TASK OBJECTIVE: What lines of the data below hold the string "Studio"? Copy each one.

Plain-text document sources

● ● ●

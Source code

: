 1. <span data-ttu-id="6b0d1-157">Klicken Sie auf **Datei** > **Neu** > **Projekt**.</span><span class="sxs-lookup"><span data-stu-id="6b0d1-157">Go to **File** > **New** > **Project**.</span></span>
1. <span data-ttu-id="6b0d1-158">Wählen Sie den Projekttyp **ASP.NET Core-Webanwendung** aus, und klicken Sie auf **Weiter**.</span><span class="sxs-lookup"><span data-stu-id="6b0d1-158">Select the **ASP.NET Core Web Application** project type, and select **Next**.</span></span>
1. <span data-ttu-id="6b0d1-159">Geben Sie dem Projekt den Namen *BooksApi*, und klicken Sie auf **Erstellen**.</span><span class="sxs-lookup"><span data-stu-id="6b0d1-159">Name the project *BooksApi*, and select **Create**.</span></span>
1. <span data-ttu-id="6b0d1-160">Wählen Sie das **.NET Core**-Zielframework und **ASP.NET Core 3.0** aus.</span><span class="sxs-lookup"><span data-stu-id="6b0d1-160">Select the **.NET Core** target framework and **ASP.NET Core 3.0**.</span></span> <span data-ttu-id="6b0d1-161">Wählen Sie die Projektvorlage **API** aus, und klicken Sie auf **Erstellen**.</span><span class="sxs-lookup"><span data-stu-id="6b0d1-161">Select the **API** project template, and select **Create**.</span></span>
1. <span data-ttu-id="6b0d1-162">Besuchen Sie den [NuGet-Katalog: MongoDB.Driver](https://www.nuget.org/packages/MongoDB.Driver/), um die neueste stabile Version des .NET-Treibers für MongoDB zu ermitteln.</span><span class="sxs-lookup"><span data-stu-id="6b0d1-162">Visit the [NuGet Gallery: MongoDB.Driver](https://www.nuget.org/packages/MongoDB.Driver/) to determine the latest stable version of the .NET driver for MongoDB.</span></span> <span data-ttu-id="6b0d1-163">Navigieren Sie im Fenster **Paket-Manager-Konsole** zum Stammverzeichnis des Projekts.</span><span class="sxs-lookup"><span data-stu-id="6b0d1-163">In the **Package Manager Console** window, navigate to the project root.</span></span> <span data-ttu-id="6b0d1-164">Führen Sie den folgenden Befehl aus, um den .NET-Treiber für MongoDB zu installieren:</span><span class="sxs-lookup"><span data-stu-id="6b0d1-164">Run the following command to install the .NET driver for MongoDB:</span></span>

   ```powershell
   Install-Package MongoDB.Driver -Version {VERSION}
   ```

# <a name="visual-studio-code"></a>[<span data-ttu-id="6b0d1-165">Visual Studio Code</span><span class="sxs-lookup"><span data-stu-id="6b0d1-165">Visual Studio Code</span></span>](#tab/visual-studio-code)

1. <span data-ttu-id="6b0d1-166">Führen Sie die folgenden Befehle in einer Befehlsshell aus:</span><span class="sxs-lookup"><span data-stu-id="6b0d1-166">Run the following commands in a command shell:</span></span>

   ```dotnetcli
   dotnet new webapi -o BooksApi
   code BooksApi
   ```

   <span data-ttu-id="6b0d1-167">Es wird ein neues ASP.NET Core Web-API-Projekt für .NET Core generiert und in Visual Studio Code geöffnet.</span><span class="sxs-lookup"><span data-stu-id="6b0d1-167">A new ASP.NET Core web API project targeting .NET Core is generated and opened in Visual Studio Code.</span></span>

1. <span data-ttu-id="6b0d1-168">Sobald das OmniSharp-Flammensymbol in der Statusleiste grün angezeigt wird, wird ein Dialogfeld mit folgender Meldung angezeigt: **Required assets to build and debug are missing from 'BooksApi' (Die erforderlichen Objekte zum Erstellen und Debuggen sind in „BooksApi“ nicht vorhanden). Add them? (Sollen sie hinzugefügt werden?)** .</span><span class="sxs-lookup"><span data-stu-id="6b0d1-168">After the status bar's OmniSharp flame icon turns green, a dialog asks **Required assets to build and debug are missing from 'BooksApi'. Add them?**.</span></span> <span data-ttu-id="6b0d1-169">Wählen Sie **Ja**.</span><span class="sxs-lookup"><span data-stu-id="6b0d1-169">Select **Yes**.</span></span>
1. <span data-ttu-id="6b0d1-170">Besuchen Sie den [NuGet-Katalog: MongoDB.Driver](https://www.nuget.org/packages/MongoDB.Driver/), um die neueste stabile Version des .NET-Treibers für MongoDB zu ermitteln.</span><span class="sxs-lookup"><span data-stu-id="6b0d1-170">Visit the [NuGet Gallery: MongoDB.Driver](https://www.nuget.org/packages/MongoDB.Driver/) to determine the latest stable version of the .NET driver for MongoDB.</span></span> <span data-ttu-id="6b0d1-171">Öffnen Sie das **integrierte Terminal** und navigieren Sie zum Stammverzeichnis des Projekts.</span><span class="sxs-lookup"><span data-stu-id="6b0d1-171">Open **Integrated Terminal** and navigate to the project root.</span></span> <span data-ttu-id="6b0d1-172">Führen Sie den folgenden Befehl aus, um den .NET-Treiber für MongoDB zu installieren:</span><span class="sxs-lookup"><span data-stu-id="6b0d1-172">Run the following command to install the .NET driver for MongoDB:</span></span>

● ● ●

ANSWER TO THIS EXERCISE:
# <a name="visual-studio-code"></a>[<span data-ttu-id="6b0d1-165">Visual Studio Code</span><span class="sxs-lookup"><span data-stu-id="6b0d1-165">Visual Studio Code</span></span>](#tab/visual-studio-code)
   <span data-ttu-id="6b0d1-167">Es wird ein neues ASP.NET Core Web-API-Projekt für .NET Core generiert und in Visual Studio Code geöffnet.</span><span class="sxs-lookup"><span data-stu-id="6b0d1-167">A new ASP.NET Core web API project targeting .NET Core is generated and opened in Visual Studio Code.</span></span>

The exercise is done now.